Prompt: Return only that part of the material below which starts with the line containing "By doing this, each" and goes on through the line containing "## 6. description", restated exactly.
(Information shown Opens)
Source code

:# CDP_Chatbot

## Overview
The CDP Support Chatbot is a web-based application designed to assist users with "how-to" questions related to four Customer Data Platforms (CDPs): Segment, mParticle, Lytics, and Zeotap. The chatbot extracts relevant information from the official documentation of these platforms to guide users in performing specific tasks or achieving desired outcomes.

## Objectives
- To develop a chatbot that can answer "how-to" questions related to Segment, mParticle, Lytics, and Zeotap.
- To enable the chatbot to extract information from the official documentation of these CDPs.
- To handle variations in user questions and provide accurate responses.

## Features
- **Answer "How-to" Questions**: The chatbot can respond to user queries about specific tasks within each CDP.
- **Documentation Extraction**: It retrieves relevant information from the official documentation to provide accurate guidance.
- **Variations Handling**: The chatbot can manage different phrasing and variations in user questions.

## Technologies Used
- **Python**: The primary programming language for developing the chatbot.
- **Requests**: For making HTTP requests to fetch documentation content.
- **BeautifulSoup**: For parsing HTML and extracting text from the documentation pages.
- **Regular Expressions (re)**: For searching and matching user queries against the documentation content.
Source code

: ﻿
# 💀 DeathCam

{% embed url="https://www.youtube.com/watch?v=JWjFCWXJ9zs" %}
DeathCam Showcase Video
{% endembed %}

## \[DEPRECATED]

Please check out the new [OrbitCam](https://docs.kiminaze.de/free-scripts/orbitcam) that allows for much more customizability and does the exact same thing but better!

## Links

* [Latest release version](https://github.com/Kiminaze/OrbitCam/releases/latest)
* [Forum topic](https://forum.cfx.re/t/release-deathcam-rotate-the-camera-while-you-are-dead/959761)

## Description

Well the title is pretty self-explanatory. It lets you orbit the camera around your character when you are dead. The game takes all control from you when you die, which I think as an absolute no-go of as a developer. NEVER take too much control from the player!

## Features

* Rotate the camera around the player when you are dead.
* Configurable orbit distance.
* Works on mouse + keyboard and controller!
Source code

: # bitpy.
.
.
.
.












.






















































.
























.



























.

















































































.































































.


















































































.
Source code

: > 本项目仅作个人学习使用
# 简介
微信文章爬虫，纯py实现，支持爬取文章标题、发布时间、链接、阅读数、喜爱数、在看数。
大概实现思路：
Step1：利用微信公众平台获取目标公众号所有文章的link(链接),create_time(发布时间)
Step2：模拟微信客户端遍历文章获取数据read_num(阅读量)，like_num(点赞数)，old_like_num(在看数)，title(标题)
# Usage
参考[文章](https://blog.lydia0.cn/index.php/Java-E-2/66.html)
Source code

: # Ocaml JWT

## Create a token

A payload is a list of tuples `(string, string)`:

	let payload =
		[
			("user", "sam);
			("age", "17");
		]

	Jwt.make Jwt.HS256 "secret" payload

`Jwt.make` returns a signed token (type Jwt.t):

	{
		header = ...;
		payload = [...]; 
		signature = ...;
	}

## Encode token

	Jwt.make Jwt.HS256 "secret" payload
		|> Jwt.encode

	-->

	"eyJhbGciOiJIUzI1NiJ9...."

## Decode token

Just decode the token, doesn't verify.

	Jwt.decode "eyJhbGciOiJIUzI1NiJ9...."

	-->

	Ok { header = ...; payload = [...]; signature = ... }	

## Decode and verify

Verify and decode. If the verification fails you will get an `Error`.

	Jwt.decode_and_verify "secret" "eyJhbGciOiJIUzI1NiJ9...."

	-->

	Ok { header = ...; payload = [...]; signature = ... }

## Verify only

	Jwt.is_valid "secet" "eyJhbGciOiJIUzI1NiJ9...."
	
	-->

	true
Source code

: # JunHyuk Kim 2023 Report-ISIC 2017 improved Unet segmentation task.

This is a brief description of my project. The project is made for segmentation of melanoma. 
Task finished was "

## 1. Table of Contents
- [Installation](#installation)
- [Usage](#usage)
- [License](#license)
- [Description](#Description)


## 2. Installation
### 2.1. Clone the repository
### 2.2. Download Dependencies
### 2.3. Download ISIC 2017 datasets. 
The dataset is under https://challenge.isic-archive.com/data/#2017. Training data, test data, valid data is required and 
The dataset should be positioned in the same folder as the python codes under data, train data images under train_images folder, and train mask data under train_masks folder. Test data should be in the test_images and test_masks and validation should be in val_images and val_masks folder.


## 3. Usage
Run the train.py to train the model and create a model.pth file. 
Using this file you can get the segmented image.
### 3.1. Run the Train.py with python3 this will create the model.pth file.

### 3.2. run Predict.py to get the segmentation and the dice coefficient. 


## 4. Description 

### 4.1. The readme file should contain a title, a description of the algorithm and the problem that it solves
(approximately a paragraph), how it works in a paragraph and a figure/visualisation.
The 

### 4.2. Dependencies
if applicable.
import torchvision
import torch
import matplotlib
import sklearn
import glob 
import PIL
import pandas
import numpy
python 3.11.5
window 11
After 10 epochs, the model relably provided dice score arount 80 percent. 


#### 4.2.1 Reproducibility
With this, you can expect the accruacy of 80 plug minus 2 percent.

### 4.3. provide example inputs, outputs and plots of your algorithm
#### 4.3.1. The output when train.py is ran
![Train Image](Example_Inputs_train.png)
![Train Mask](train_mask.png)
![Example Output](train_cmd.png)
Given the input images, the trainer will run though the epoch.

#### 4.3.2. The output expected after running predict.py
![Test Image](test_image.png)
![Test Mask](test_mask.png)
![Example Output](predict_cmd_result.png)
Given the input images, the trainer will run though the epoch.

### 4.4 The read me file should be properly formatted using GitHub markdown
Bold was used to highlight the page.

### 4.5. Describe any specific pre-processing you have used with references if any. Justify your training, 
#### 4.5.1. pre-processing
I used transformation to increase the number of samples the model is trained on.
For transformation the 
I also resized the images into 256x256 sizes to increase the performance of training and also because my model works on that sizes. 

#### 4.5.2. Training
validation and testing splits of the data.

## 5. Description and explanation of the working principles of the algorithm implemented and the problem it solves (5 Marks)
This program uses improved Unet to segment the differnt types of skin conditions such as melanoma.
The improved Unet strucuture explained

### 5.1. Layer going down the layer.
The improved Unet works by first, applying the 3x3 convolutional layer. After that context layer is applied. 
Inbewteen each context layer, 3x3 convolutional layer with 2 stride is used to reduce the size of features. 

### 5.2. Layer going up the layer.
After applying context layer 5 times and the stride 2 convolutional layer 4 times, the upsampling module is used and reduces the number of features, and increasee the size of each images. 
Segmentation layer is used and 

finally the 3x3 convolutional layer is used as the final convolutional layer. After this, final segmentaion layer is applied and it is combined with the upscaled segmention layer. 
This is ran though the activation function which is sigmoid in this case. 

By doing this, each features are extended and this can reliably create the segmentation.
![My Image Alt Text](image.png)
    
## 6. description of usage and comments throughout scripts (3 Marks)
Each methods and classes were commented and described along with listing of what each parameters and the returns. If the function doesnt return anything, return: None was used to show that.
(Information shown Closes)
Output for this exercise:
By doing this, each features are extended and this can reliably create the segmentation.
![My Image Alt Text](image.png)
    
## 6. description of usage and comments throughout scripts (3 Marks)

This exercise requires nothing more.